SUPPLIED RECORDS:

================

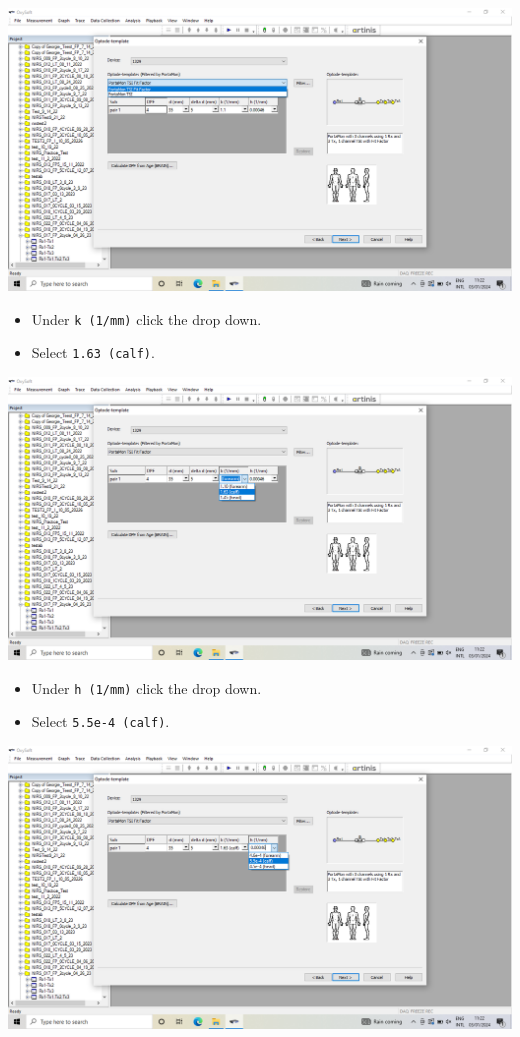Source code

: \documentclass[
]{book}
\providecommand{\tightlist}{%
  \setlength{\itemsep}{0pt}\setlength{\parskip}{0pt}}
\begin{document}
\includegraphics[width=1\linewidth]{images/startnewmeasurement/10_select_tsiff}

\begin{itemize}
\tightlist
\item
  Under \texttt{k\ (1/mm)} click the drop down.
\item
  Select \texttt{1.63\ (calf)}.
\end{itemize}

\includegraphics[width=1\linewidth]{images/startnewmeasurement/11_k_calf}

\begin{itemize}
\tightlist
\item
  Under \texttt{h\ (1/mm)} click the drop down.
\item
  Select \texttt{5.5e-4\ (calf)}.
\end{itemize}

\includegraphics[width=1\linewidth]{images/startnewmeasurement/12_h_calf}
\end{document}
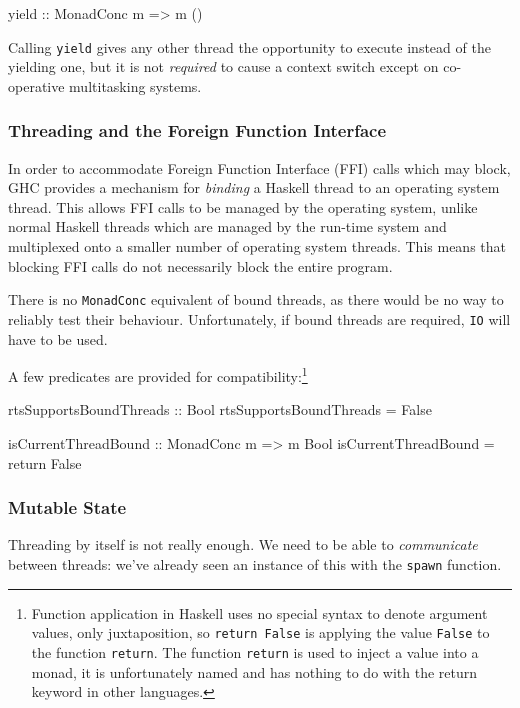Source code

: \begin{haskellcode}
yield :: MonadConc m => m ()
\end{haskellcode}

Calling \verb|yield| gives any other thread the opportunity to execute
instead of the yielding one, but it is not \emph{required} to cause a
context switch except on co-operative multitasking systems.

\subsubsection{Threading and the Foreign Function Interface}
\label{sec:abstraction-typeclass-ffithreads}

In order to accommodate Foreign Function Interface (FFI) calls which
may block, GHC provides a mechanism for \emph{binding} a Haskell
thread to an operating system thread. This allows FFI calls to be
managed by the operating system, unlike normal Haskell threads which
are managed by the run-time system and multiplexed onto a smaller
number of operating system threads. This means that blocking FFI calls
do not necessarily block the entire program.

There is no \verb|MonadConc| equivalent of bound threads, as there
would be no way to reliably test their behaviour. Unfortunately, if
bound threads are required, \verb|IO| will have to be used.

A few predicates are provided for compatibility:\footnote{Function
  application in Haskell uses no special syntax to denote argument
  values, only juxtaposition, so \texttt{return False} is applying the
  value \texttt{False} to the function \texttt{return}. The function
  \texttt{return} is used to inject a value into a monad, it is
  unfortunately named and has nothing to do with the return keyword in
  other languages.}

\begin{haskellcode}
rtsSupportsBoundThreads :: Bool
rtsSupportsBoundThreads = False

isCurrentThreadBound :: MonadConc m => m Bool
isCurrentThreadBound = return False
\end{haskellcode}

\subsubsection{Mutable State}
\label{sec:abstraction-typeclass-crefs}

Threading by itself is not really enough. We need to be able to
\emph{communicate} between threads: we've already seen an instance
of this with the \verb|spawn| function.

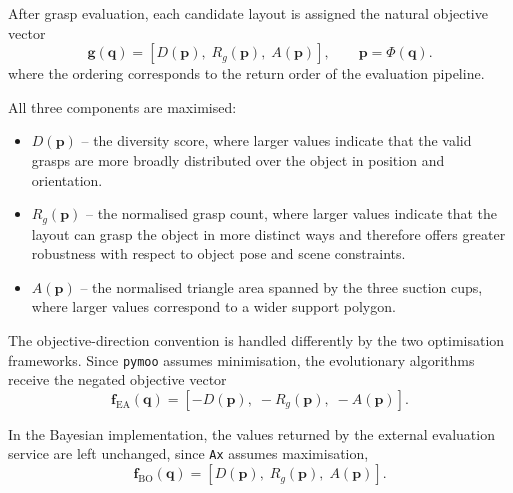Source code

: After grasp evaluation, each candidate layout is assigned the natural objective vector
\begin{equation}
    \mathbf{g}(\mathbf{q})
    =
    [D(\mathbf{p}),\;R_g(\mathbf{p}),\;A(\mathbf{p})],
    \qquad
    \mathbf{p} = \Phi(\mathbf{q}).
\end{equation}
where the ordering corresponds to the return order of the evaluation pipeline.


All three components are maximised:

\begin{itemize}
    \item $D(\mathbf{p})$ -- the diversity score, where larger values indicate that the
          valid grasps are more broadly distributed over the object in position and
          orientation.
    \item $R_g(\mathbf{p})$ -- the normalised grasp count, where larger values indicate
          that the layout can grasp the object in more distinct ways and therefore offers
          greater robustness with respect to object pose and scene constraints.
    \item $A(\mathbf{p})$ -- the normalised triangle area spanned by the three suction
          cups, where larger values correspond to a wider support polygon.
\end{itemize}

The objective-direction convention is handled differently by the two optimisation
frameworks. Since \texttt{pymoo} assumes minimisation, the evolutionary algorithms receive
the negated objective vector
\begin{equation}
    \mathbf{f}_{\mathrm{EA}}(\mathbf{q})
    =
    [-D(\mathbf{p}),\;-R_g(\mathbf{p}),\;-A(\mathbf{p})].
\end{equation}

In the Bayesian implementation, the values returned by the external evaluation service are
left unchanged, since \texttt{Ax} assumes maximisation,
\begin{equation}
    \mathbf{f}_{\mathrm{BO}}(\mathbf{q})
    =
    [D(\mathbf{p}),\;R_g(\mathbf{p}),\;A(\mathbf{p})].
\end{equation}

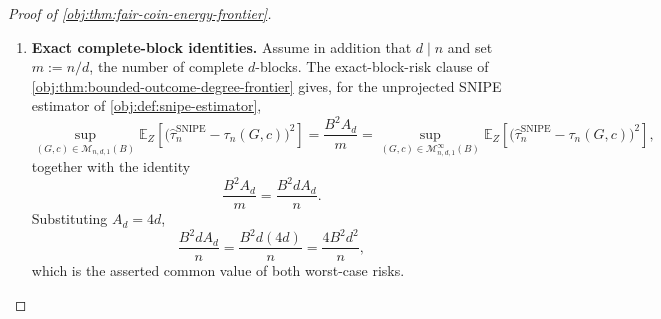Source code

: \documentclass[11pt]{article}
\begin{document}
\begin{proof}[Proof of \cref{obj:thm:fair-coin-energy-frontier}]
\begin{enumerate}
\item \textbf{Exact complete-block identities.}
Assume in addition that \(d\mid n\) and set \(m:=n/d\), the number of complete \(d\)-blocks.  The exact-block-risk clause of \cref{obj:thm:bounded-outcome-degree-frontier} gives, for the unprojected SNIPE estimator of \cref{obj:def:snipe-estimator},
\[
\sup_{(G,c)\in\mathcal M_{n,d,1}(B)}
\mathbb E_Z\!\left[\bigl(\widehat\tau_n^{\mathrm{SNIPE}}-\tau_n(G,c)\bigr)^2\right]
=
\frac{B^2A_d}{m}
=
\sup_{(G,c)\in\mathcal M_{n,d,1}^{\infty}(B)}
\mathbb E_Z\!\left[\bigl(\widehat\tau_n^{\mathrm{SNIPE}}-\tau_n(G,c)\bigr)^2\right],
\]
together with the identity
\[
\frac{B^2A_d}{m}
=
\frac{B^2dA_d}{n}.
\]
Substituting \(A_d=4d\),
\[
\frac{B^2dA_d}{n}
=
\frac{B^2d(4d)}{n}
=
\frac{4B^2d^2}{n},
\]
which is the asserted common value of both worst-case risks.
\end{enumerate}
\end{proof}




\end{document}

================

WORK ORDER: What is needed is an exact reproduction of the data, pictures excluded.

RESPONSE BELOW:
Source code

: \documentclass[
]{book}
\providecommand{\tightlist}{%
  \setlength{\itemsep}{0pt}\setlength{\parskip}{0pt}}
\begin{document}
\includegraphics[width=1\linewidth]{images/startnewmeasurement/10_select_tsiff}

\begin{itemize}
\tightlist
\item
  Under \texttt{k\ (1/mm)} click the drop down.
\item
  Select \texttt{1.63\ (calf)}.
\end{itemize}

\includegraphics[width=1\linewidth]{images/startnewmeasurement/11_k_calf}

\begin{itemize}
\tightlist
\item
  Under \texttt{h\ (1/mm)} click the drop down.
\item
  Select \texttt{5.5e-4\ (calf)}.
\end{itemize}

\includegraphics[width=1\linewidth]{images/startnewmeasurement/12_h_calf}
\end{document}
Source code

: \begin{haskellcode}
yield :: MonadConc m => m ()
\end{haskellcode}

Calling \verb|yield| gives any other thread the opportunity to execute
instead of the yielding one, but it is not \emph{required} to cause a
context switch except on co-operative multitasking systems.

\subsubsection{Threading and the Foreign Function Interface}
\label{sec:abstraction-typeclass-ffithreads}

In order to accommodate Foreign Function Interface (FFI) calls which
may block, GHC provides a mechanism for \emph{binding} a Haskell
thread to an operating system thread. This allows FFI calls to be
managed by the operating system, unlike normal Haskell threads which
are managed by the run-time system and multiplexed onto a smaller
number of operating system threads. This means that blocking FFI calls
do not necessarily block the entire program.

There is no \verb|MonadConc| equivalent of bound threads, as there
would be no way to reliably test their behaviour. Unfortunately, if
bound threads are required, \verb|IO| will have to be used.

A few predicates are provided for compatibility:\footnote{Function
  application in Haskell uses no special syntax to denote argument
  values, only juxtaposition, so \texttt{return False} is applying the
  value \texttt{False} to the function \texttt{return}. The function
  \texttt{return} is used to inject a value into a monad, it is
  unfortunately named and has nothing to do with the return keyword in
  other languages.}

\begin{haskellcode}
rtsSupportsBoundThreads :: Bool
rtsSupportsBoundThreads = False

isCurrentThreadBound :: MonadConc m => m Bool
isCurrentThreadBound = return False
\end{haskellcode}

\subsubsection{Mutable State}
\label{sec:abstraction-typeclass-crefs}

Threading by itself is not really enough. We need to be able to
\emph{communicate} between threads: we've already seen an instance
of this with the \verb|spawn| function.

Source code

: After grasp evaluation, each candidate layout is assigned the natural objective vector
\begin{equation}
    \mathbf{g}(\mathbf{q})
    =
    [D(\mathbf{p}),\;R_g(\mathbf{p}),\;A(\mathbf{p})],
    \qquad
    \mathbf{p} = \Phi(\mathbf{q}).
\end{equation}
where the ordering corresponds to the return order of the evaluation pipeline.


All three components are maximised:

\begin{itemize}
    \item $D(\mathbf{p})$ -- the diversity score, where larger values indicate that the
          valid grasps are more broadly distributed over the object in position and
          orientation.
    \item $R_g(\mathbf{p})$ -- the normalised grasp count, where larger values indicate
          that the layout can grasp the object in more distinct ways and therefore offers
          greater robustness with respect to object pose and scene constraints.
    \item $A(\mathbf{p})$ -- the normalised triangle area spanned by the three suction
          cups, where larger values correspond to a wider support polygon.
\end{itemize}

The objective-direction convention is handled differently by the two optimisation
frameworks. Since \texttt{pymoo} assumes minimisation, the evolutionary algorithms receive
the negated objective vector
\begin{equation}
    \mathbf{f}_{\mathrm{EA}}(\mathbf{q})
    =
    [-D(\mathbf{p}),\;-R_g(\mathbf{p}),\;-A(\mathbf{p})].
\end{equation}

In the Bayesian implementation, the values returned by the external evaluation service are
left unchanged, since \texttt{Ax} assumes maximisation,
\begin{equation}
    \mathbf{f}_{\mathrm{BO}}(\mathbf{q})
    =
    [D(\mathbf{p}),\;R_g(\mathbf{p}),\;A(\mathbf{p})].
\end{equation}

Source code

: \documentclass[11pt]{article}
\begin{document}
\begin{proof}[Proof of \cref{obj:thm:fair-coin-energy-frontier}]
\begin{enumerate}
\item \textbf{Exact complete-block identities.}
Assume in addition that \(d\mid n\) and set \(m:=n/d\), the number of complete \(d\)-blocks.  The exact-block-risk clause of \cref{obj:thm:bounded-outcome-degree-frontier} gives, for the unprojected SNIPE estimator of \cref{obj:def:snipe-estimator},
\[
\sup_{(G,c)\in\mathcal M_{n,d,1}(B)}
\mathbb E_Z\!\left[\bigl(\widehat\tau_n^{\mathrm{SNIPE}}-\tau_n(G,c)\bigr)^2\right]
=
\frac{B^2A_d}{m}
=
\sup_{(G,c)\in\mathcal M_{n,d,1}^{\infty}(B)}
\mathbb E_Z\!\left[\bigl(\widehat\tau_n^{\mathrm{SNIPE}}-\tau_n(G,c)\bigr)^2\right],
\]
together with the identity
\[
\frac{B^2A_d}{m}
=
\frac{B^2dA_d}{n}.
\]
Substituting \(A_d=4d\),
\[
\frac{B^2dA_d}{n}
=
\frac{B^2d(4d)}{n}
=
\frac{4B^2d^2}{n},
\]
which is the asserted common value of both worst-case risks.
\end{enumerate}
\end{proof}




\end{document}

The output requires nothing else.